> **TO DO**: Once you reach the line containing "2. [**Python Function Call**](function.md)" in the entries below, write out that line and each one after it down to the line containing "- **Flexible Job", exactly and with nothing added.

[RECORDS SUPPLIED]

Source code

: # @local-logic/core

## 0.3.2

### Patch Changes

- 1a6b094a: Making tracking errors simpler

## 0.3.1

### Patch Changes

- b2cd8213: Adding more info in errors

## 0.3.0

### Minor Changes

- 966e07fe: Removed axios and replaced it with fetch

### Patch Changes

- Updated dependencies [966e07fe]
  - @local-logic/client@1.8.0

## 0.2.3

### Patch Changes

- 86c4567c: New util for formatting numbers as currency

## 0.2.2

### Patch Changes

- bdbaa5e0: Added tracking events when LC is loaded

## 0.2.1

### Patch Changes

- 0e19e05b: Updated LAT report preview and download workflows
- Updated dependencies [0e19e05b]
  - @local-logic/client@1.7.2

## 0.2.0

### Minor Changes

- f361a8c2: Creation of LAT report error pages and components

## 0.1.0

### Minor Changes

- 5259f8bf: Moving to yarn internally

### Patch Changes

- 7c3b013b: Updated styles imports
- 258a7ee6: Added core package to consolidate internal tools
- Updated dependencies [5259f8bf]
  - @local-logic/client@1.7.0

[/RECORDS SUPPLIED]
[RECORDS SUPPLIED]

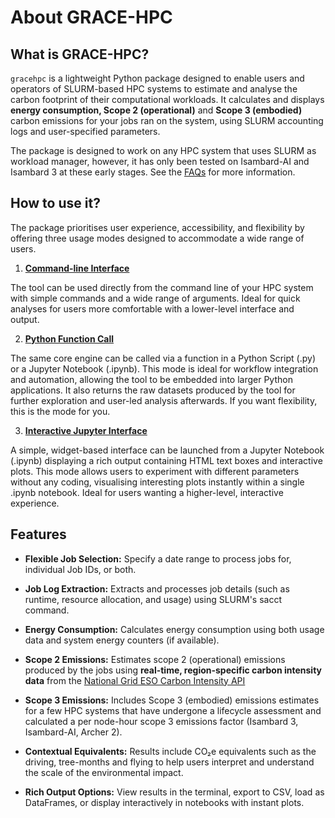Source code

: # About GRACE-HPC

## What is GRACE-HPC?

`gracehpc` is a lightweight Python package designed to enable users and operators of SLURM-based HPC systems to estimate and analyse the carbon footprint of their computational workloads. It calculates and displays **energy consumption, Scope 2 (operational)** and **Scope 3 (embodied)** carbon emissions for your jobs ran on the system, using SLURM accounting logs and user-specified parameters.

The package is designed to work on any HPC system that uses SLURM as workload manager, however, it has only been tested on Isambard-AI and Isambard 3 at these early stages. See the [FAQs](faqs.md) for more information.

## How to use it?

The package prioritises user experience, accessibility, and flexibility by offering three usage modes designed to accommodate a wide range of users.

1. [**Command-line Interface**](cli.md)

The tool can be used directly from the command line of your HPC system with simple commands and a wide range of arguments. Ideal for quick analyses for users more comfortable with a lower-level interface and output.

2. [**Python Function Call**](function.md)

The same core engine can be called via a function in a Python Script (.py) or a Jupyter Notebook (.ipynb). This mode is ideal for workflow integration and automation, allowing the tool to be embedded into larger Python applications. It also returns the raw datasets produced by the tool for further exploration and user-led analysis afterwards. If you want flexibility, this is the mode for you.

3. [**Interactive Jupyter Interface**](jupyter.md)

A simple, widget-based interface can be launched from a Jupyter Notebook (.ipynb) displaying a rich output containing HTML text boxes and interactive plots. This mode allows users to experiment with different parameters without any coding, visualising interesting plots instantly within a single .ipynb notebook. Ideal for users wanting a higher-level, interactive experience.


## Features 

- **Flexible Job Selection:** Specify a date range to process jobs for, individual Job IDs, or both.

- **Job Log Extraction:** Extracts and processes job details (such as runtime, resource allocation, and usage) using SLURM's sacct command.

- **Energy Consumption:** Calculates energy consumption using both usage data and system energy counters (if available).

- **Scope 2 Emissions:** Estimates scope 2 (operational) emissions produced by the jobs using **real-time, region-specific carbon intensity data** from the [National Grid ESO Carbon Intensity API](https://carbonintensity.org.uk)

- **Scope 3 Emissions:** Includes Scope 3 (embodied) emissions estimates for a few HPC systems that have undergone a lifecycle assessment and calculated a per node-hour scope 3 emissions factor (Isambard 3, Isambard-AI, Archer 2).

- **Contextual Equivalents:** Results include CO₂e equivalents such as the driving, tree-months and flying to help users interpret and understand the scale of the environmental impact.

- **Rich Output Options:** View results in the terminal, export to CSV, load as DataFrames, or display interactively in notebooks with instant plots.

[/RECORDS SUPPLIED]

> **WRITTEN ANSWER**:
2. [**Python Function Call**](function.md)

The same core engine can be called via a function in a Python Script (.py) or a Jupyter Notebook (.ipynb). This mode is ideal for workflow integration and automation, allowing the tool to be embedded into larger Python applications. It also returns the raw datasets produced by the tool for further exploration and user-led analysis afterwards. If you want flexibility, this is the mode for you.

3. [**Interactive Jupyter Interface**](jupyter.md)

A simple, widget-based interface can be launched from a Jupyter Notebook (.ipynb) displaying a rich output containing HTML text boxes and interactive plots. This mode allows users to experiment with different parameters without any coding, visualising interesting plots instantly within a single .ipynb notebook. Ideal for users wanting a higher-level, interactive experience.


## Features 

- **Flexible Job Selection:** Specify a date range to process jobs for, individual Job IDs, or both.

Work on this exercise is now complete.